Let $z\in Z(W)\backslash \{\rm{id}\}$ for $W$ the Weyl group of a root system. I would like to show that it has order 2. Here is my attempted solution:
Since $z\in \rm{GL}(E)$ and leaves $\Phi$ invariant, by a certain result and the fact that $z$ is in the center of $W$, we have that $z\sigma_{\alpha}z^{-1} = \sigma_{z(\alpha)} = \sigma_{\alpha}$ for all $\alpha \in \Phi$. Then \begin{align} z\sigma_{\alpha}z^{-1}(\alpha) &= \sigma_{\alpha}(\alpha) = -\alpha \nonumber\\ &= \sigma_{z(\alpha)}(\alpha) = \alpha -<\alpha,z(\alpha)> z(\alpha) \nonumber \end{align} and therefore $2\alpha = <\alpha,z(\alpha)> z(\alpha)$. Since this holds for all $\alpha \in \Phi$ and $<\alpha,z(\alpha)> \in \mathbb{Z}$, it must be that $z(\alpha) = \pm \alpha$. It was assumed that $z\neq \rm{id}$, therefore $z(\alpha) = -\alpha$ and thus has order 2.
It seems I have shown that this particular $z=-\rm{id}$, but the next problem I'm working on asks me to prove that $z=-\rm{id}$ when $\Phi$ is irreducible.
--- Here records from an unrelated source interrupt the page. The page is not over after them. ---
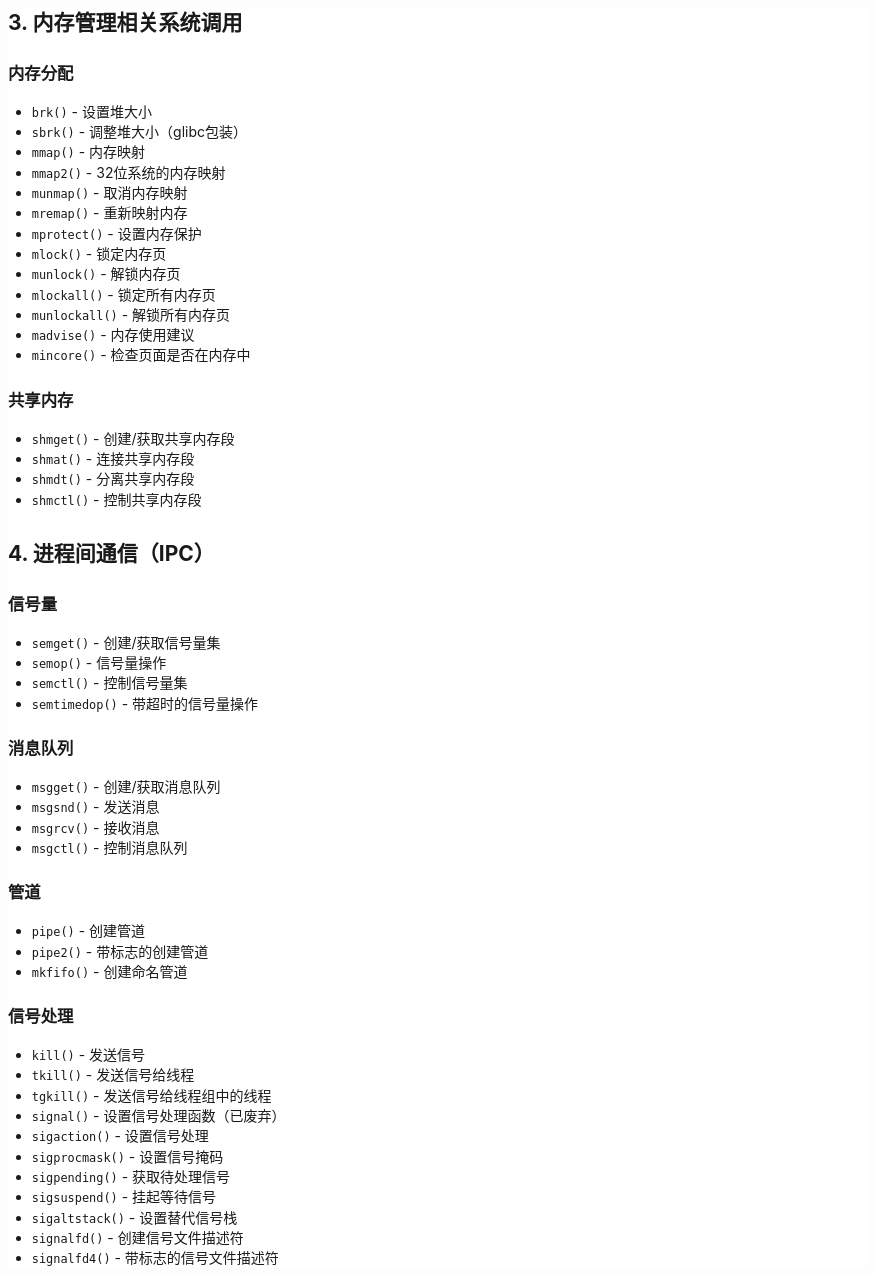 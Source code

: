 ## 3. 内存管理相关系统调用

### 内存分配
- `brk()` - 设置堆大小
- `sbrk()` - 调整堆大小（glibc包装）
- `mmap()` - 内存映射
- `mmap2()` - 32位系统的内存映射
- `munmap()` - 取消内存映射
- `mremap()` - 重新映射内存
- `mprotect()` - 设置内存保护
- `mlock()` - 锁定内存页
- `munlock()` - 解锁内存页
- `mlockall()` - 锁定所有内存页
- `munlockall()` - 解锁所有内存页
- `madvise()` - 内存使用建议
- `mincore()` - 检查页面是否在内存中

### 共享内存
- `shmget()` - 创建/获取共享内存段
- `shmat()` - 连接共享内存段
- `shmdt()` - 分离共享内存段
- `shmctl()` - 控制共享内存段

## 4. 进程间通信（IPC）

### 信号量
- `semget()` - 创建/获取信号量集
- `semop()` - 信号量操作
- `semctl()` - 控制信号量集
- `semtimedop()` - 带超时的信号量操作

### 消息队列
- `msgget()` - 创建/获取消息队列
- `msgsnd()` - 发送消息
- `msgrcv()` - 接收消息
- `msgctl()` - 控制消息队列

### 管道
- `pipe()` - 创建管道
- `pipe2()` - 带标志的创建管道
- `mkfifo()` - 创建命名管道

### 信号处理
- `kill()` - 发送信号
- `tkill()` - 发送信号给线程
- `tgkill()` - 发送信号给线程组中的线程
- `signal()` - 设置信号处理函数（已废弃）
- `sigaction()` - 设置信号处理
- `sigprocmask()` - 设置信号掩码
- `sigpending()` - 获取待处理信号
- `sigsuspend()` - 挂起等待信号
- `sigaltstack()` - 设置替代信号栈
- `signalfd()` - 创建信号文件描述符
- `signalfd4()` - 带标志的信号文件描述符
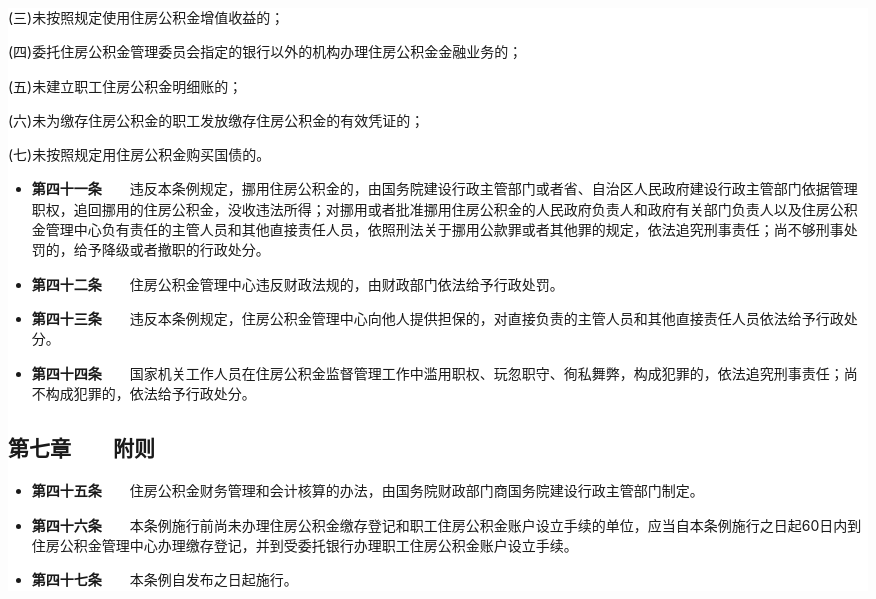   (三)未按照规定使用住房公积金增值收益的；

  (四)委托住房公积金管理委员会指定的银行以外的机构办理住房公积金金融业务的；

  (五)未建立职工住房公积金明细账的；

  (六)未为缴存住房公积金的职工发放缴存住房公积金的有效凭证的；

  (七)未按照规定用住房公积金购买国债的。

- **第四十一条**　　违反本条例规定，挪用住房公积金的，由国务院建设行政主管部门或者省、自治区人民政府建设行政主管部门依据管理职权，追回挪用的住房公积金，没收违法所得；对挪用或者批准挪用住房公积金的人民政府负责人和政府有关部门负责人以及住房公积金管理中心负有责任的主管人员和其他直接责任人员，依照刑法关于挪用公款罪或者其他罪的规定，依法追究刑事责任；尚不够刑事处罚的，给予降级或者撤职的行政处分。

- **第四十二条**　　住房公积金管理中心违反财政法规的，由财政部门依法给予行政处罚。

- **第四十三条**　　违反本条例规定，住房公积金管理中心向他人提供担保的，对直接负责的主管人员和其他直接责任人员依法给予行政处分。

- **第四十四条**　　国家机关工作人员在住房公积金监督管理工作中滥用职权、玩忽职守、徇私舞弊，构成犯罪的，依法追究刑事责任；尚不构成犯罪的，依法给予行政处分。

## 第七章　　附则

- **第四十五条**　　住房公积金财务管理和会计核算的办法，由国务院财政部门商国务院建设行政主管部门制定。

- **第四十六条**　　本条例施行前尚未办理住房公积金缴存登记和职工住房公积金账户设立手续的单位，应当自本条例施行之日起60日内到住房公积金管理中心办理缴存登记，并到受委托银行办理职工住房公积金账户设立手续。

- **第四十七条**　　本条例自发布之日起施行。
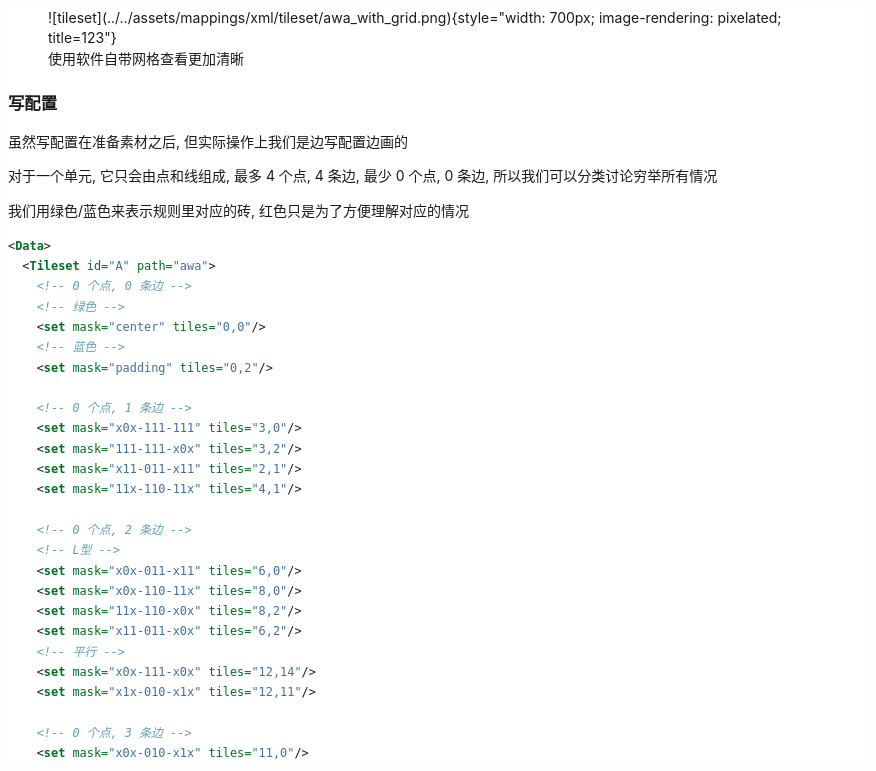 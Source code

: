 <figure markdown>
  ![tileset](../../assets/mappings/xml/tileset/awa_with_grid.png){style="width: 700px; image-rendering: pixelated; title=123"}
  <figcaption>使用软件自带网格查看更加清晰</figcaption>
</figure>

### 写配置

虽然写配置在准备素材之后, 但实际操作上我们是边写配置边画的

对于一个单元, 它只会由点和线组成, 最多 4 个点, 4 条边, 最少 0 个点, 0 条边, 所以我们可以分类讨论穷举所有情况

我们用绿色/蓝色来表示规则里对应的砖, 红色只是为了方便理解对应的情况

```xml title="Celeste\Mods\CelesteWikiTutorial\Graphics\PureColorForegroundTiles.xml"
<Data>
  <Tileset id="A" path="awa">
    <!-- 0 个点, 0 条边 -->
    <!-- 绿色 -->
    <set mask="center" tiles="0,0"/>
    <!-- 蓝色 -->
    <set mask="padding" tiles="0,2"/>  

    <!-- 0 个点, 1 条边 -->
    <set mask="x0x-111-111" tiles="3,0"/>
    <set mask="111-111-x0x" tiles="3,2"/>
    <set mask="x11-011-x11" tiles="2,1"/>
    <set mask="11x-110-11x" tiles="4,1"/>

    <!-- 0 个点, 2 条边 -->
    <!-- L型 -->
    <set mask="x0x-011-x11" tiles="6,0"/>
    <set mask="x0x-110-11x" tiles="8,0"/>
    <set mask="11x-110-x0x" tiles="8,2"/>
    <set mask="x11-011-x0x" tiles="6,2"/>
    <!-- 平行 -->
    <set mask="x0x-111-x0x" tiles="12,14"/>
    <set mask="x1x-010-x1x" tiles="12,11"/>

    <!-- 0 个点, 3 条边 -->
    <set mask="x0x-010-x1x" tiles="11,0"/>
``` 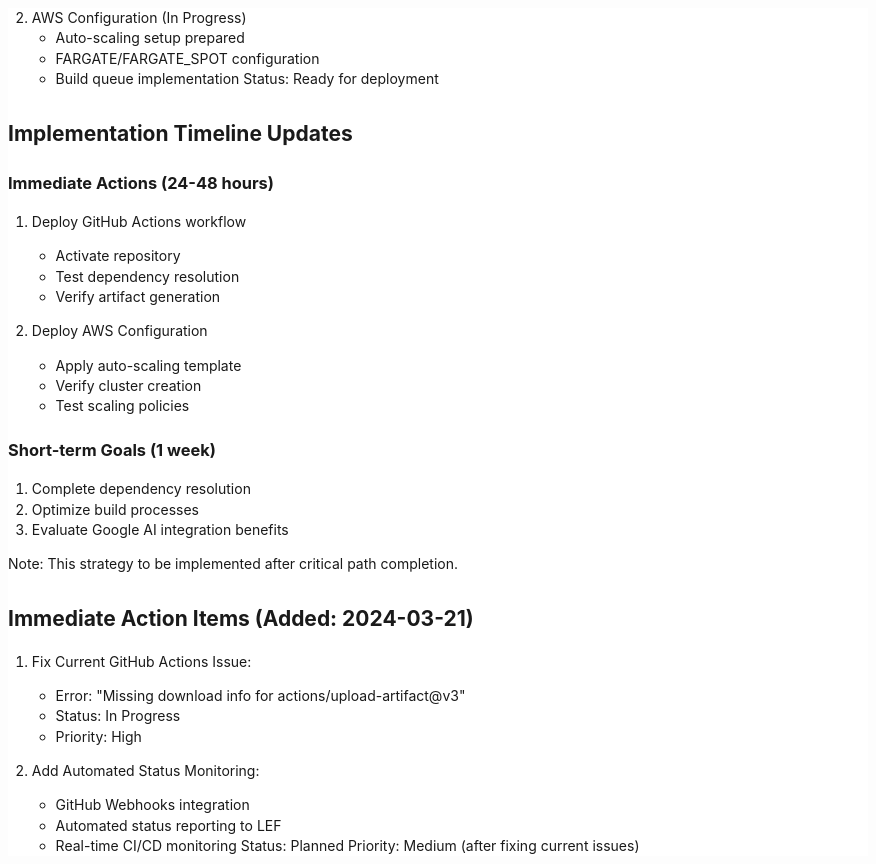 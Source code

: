 2. AWS Configuration (In Progress)
   - Auto-scaling setup prepared
   - FARGATE/FARGATE_SPOT configuration
   - Build queue implementation
   Status: Ready for deployment

## Implementation Timeline Updates

### Immediate Actions (24-48 hours)
1. Deploy GitHub Actions workflow
   - Activate repository
   - Test dependency resolution
   - Verify artifact generation

2. Deploy AWS Configuration
   - Apply auto-scaling template
   - Verify cluster creation
   - Test scaling policies

### Short-term Goals (1 week)
1. Complete dependency resolution
2. Optimize build processes
3. Evaluate Google AI integration benefits

Note: This strategy to be implemented after critical path completion. 

## Immediate Action Items (Added: 2024-03-21)
1. Fix Current GitHub Actions Issue:
   - Error: "Missing download info for actions/upload-artifact@v3"
   - Status: In Progress
   - Priority: High

2. Add Automated Status Monitoring:
   - GitHub Webhooks integration
   - Automated status reporting to LEF
   - Real-time CI/CD monitoring
   Status: Planned
   Priority: Medium (after fixing current issues)  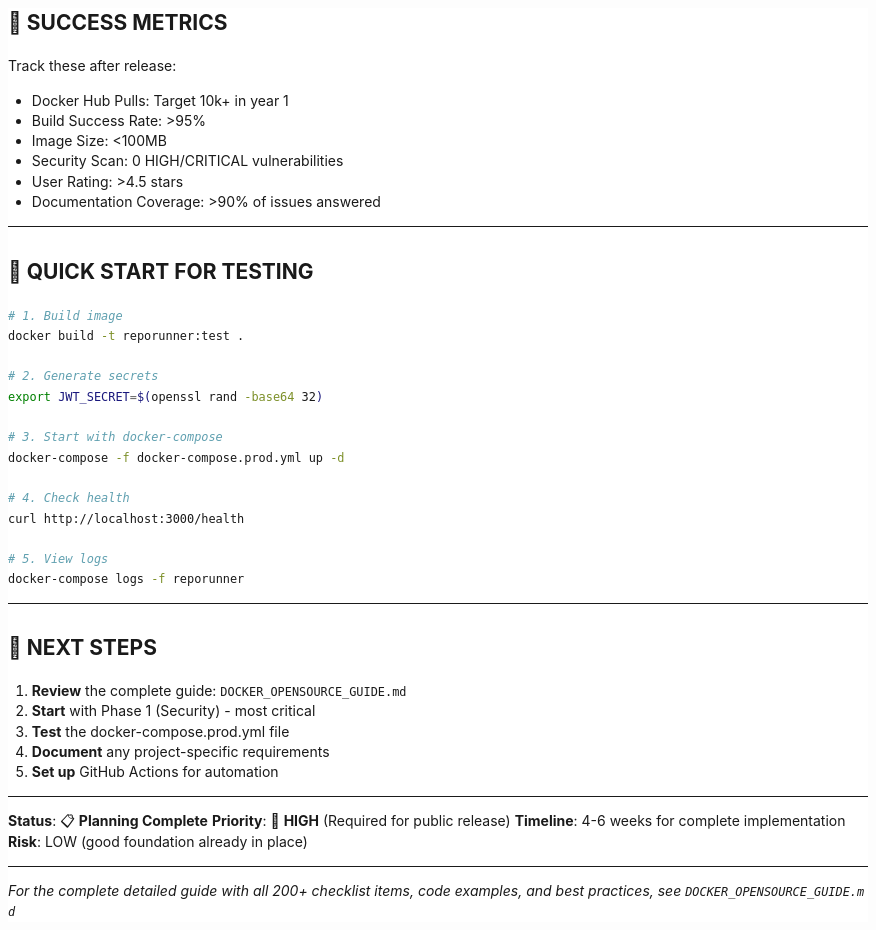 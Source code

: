 
## 🎯 **SUCCESS METRICS**

Track these after release:
- Docker Hub Pulls: Target 10k+ in year 1
- Build Success Rate: >95%
- Image Size: <100MB
- Security Scan: 0 HIGH/CRITICAL vulnerabilities
- User Rating: >4.5 stars
- Documentation Coverage: >90% of issues answered

---

## 🚀 **QUICK START FOR TESTING**

```bash
# 1. Build image
docker build -t reporunner:test .

# 2. Generate secrets
export JWT_SECRET=$(openssl rand -base64 32)

# 3. Start with docker-compose
docker-compose -f docker-compose.prod.yml up -d

# 4. Check health
curl http://localhost:3000/health

# 5. View logs
docker-compose logs -f reporunner
```

---

## 📖 **NEXT STEPS**

1. **Review** the complete guide: `DOCKER_OPENSOURCE_GUIDE.md`
2. **Start** with Phase 1 (Security) - most critical
3. **Test** the docker-compose.prod.yml file
4. **Document** any project-specific requirements
5. **Set up** GitHub Actions for automation

---

**Status**: 📋 **Planning Complete**
**Priority**: 🔴 **HIGH** (Required for public release)
**Timeline**: 4-6 weeks for complete implementation
**Risk**: LOW (good foundation already in place)

---

*For the complete detailed guide with all 200+ checklist items, code examples, and best practices, see `DOCKER_OPENSOURCE_GUIDE.md`*

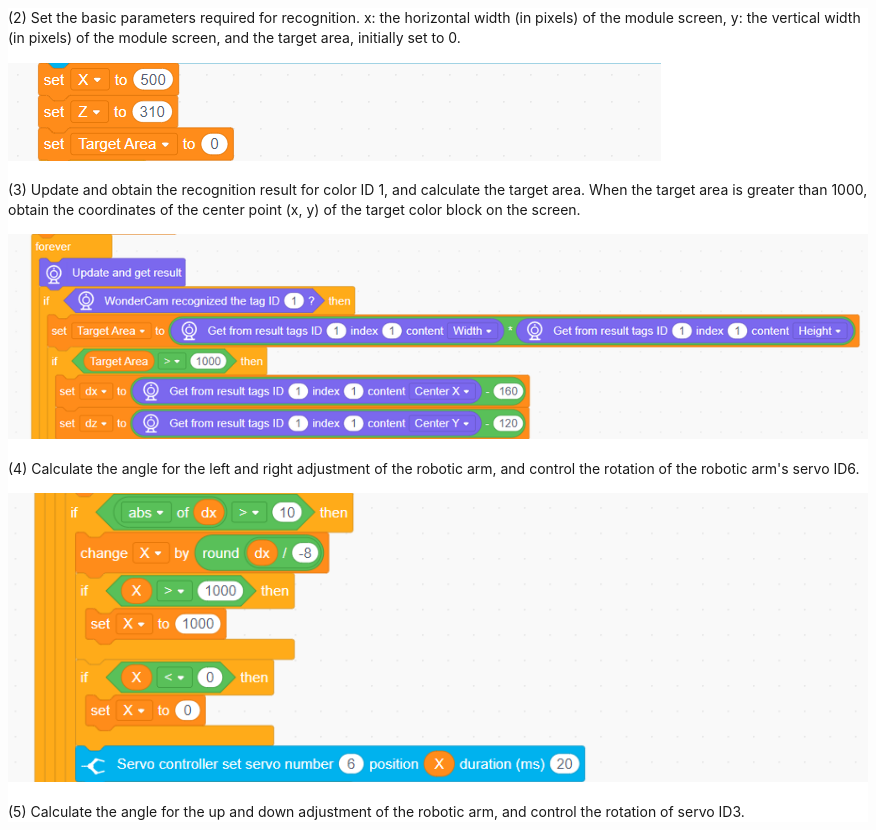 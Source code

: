 (2) Set the basic parameters required for recognition. x: the horizontal width (in pixels) of the module screen, y: the vertical width (in pixels) of the module screen, and the target area, initially set to 0.

<img class="common_img" src="../_static/media/chapter_4/section_4/05/image12.png"  />

(3) Update and obtain the recognition result for color ID 1, and calculate the target area. When the target area is greater than 1000, obtain the coordinates of the center point (x, y) of the target color block on the screen.

<img class="common_img" src="../_static/media/chapter_4/section_4/05/image13.png"  />

(4) Calculate the angle for the left and right adjustment of the robotic arm, and control the rotation of the robotic arm's servo ID6.

<img class="common_img" src="../_static/media/chapter_4/section_4/05/image14.png"  />

(5) Calculate the angle for the up and down adjustment of the robotic arm, and control the rotation of servo ID3.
Have I made some illogical conclusions?
Just to flag this as answered: My last argument that $z(\alpha) = -\alpha$ is incorrect, since all we know is it can't be the case that $z(\alpha) = \alpha$ for all $\alpha$, but certainly some of them. The element $z$ has, however, order 2.